Strangers waiting in the terminal got up out of their seats. They applauded and whistled, as U.S. Army Master Sgt. Pedro Medina walked stiffly along the concourse.

They were astonishing steps for a man whose neck, pelvis and foot were crushed when a hangar collapsed on him during a mortar attack in Afghanistan in May 2009. Medina, an Army reservist and a Chicago cop, wasn't supposed to walk again.

He did just that Friday, even leaving his cane behind at the veterans hospital in Tampa, Fla., where he is learning to use his limbs again.

"It's great to be back home," said a smiling Medina, surrounded by family, fellow reservists, Chicago Police officers and the leather-clad Patriot Guard Riders, a motorcycle-riding veterans appreciation group.

Everyone wanted to know what Medina was looking forward to after being gone -- aside from a short visit home last December -- since his deployment to Afghanistan in August 2008.

"Everything that's Chicago -- be it a hot dog, pizza, Al's [Italian] Beef," he said.

One year ago, Medina was out in the open on his military base in mountainous southeastern Afghanistan when mortar rounds exploded around him. He took cover inside a building. A Chinook helicopter was taking off to escape the attack, and a downdraft from the rotors collapsed the building on top of Medina. Doctors later told Medina he was a quadriplegic.

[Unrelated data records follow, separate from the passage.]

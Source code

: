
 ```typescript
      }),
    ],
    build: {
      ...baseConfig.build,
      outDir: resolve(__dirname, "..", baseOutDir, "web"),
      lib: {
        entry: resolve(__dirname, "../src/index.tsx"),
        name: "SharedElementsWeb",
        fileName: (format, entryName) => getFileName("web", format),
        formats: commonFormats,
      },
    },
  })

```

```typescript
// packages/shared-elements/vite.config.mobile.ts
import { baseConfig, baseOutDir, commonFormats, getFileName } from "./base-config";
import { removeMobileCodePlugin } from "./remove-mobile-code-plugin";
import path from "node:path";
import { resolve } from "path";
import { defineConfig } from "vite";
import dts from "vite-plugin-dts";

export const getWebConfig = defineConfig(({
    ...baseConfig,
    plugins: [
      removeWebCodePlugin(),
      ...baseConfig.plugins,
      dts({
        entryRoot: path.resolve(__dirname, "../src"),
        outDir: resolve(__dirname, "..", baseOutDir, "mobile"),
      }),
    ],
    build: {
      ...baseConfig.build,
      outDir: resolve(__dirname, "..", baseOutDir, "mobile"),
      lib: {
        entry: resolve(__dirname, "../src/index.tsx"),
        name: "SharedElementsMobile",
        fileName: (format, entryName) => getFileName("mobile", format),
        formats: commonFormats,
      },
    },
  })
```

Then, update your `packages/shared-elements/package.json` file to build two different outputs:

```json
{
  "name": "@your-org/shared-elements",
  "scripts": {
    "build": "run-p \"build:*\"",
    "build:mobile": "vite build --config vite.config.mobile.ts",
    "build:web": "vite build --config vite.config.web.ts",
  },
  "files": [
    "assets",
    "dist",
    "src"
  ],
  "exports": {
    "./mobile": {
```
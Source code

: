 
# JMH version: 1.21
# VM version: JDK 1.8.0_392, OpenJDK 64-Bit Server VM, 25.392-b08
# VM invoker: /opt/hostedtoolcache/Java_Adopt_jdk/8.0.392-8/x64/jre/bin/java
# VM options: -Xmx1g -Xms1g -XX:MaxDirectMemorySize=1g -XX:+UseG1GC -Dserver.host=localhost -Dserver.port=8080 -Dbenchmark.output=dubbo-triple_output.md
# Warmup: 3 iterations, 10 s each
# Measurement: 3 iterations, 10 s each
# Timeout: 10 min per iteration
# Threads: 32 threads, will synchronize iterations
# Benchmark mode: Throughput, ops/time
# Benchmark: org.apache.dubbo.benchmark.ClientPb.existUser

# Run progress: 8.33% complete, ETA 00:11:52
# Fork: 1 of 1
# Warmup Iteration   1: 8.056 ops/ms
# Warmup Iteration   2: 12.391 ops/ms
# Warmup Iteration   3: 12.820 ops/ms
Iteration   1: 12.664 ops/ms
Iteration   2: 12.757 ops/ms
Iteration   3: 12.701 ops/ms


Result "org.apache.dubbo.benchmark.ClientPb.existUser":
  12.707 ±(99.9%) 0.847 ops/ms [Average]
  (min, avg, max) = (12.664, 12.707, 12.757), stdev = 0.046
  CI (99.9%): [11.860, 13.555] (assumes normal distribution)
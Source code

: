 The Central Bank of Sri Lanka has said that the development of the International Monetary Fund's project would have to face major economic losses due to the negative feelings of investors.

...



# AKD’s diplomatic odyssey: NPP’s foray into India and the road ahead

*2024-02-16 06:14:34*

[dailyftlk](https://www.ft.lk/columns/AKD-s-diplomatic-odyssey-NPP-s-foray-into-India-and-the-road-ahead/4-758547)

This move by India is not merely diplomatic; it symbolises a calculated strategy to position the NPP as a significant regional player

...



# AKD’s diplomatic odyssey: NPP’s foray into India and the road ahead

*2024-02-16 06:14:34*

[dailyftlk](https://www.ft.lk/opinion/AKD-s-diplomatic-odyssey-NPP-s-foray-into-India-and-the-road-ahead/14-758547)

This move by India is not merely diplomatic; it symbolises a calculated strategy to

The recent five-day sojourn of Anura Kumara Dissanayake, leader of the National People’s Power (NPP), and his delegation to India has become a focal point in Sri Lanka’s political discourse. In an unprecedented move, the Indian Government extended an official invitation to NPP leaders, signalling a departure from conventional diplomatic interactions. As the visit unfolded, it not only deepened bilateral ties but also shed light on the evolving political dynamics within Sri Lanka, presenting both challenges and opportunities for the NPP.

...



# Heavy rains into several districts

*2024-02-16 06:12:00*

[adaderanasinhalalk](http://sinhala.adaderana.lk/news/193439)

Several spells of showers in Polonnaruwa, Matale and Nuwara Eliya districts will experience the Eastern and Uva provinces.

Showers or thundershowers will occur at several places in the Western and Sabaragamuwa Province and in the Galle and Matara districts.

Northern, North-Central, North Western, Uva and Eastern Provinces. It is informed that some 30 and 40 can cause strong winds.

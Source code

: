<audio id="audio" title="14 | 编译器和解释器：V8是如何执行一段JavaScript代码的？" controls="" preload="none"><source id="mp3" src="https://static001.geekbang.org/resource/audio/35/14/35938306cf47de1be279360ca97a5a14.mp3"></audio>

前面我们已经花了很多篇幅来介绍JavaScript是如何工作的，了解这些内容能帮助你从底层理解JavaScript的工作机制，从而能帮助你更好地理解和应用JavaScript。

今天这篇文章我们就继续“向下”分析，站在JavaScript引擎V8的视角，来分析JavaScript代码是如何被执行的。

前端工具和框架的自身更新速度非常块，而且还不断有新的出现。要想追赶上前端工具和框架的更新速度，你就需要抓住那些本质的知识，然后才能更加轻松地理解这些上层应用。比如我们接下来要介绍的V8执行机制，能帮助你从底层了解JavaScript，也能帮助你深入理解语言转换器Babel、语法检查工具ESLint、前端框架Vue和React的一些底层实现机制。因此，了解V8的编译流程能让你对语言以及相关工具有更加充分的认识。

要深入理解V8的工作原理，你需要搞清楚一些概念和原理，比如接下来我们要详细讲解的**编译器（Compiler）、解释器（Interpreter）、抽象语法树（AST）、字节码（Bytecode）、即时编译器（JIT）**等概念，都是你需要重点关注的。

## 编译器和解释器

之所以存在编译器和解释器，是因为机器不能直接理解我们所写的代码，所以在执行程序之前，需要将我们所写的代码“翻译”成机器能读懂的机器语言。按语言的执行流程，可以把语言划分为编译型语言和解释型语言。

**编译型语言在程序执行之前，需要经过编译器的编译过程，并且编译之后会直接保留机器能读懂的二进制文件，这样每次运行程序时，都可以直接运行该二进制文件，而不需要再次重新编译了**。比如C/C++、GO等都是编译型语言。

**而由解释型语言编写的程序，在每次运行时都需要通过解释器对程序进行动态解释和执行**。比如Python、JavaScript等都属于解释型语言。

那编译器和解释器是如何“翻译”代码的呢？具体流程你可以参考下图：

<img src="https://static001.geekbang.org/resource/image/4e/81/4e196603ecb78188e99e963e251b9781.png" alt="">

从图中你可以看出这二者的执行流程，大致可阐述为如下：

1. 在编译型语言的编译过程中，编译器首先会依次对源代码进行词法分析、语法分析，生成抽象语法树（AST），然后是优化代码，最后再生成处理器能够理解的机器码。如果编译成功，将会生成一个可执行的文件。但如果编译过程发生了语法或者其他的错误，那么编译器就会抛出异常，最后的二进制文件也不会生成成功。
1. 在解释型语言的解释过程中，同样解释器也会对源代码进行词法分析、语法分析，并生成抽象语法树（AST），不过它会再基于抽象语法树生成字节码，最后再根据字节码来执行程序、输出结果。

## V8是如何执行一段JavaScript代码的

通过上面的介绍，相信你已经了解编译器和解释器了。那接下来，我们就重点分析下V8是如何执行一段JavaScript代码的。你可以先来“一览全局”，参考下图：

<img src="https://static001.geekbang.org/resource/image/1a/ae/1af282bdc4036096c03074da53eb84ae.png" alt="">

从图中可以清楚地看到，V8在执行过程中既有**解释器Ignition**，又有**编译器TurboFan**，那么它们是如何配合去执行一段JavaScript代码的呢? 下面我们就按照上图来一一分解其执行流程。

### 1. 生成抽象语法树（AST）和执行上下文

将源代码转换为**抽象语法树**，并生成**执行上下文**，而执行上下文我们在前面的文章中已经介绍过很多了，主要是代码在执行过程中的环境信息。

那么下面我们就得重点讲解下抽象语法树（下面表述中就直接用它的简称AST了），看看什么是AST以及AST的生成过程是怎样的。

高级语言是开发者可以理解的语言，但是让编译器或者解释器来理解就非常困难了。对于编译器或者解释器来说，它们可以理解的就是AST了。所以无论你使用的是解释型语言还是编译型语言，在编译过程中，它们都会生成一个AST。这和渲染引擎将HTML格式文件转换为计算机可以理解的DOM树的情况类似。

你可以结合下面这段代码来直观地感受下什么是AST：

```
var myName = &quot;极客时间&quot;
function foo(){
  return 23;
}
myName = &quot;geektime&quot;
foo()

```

"One day, I started tapping my middle finger on my right hand on the bed at Walter Reed [Army Medical Center in Washington]," Medina told the Chicago Sun-Times last November. "Now, I can make a full fist and extend my hands."

Medina eventually willed himself out of a wheelchair and began walking with a cane.

Medina said he's eager to return to police work, once he's done with rehab later this summer. Before his deployment, he was an officer in the Northwest Side Humboldt Park neighborhood.

"Anything I can do for the department, that's what I want to be able to do," he said.

Medina returned to the Northwest Side on Friday -- to the family home in Logan Square. Police shut down a block of North Springfield to accommodate Medina's entourage. Dozens of people came out onto their porches to see what the fuss was all about.

Miguelina Mercado, Medina's grandmother, was there waiting for him. She pressed him close to her and asked him what he'd like to eat.

"Whatever he asks me to do, I will make it for him," the woman said, beaming.
Posted by:Sherry

#2  Thank God for men like MSG Pedro Medina.
Posted by: Besoeker   2010-05-01 16:51  

#1  Master Sgt. Pedro Medina is from Chicago and just when I thought Chicago was beyond help--a silver lining.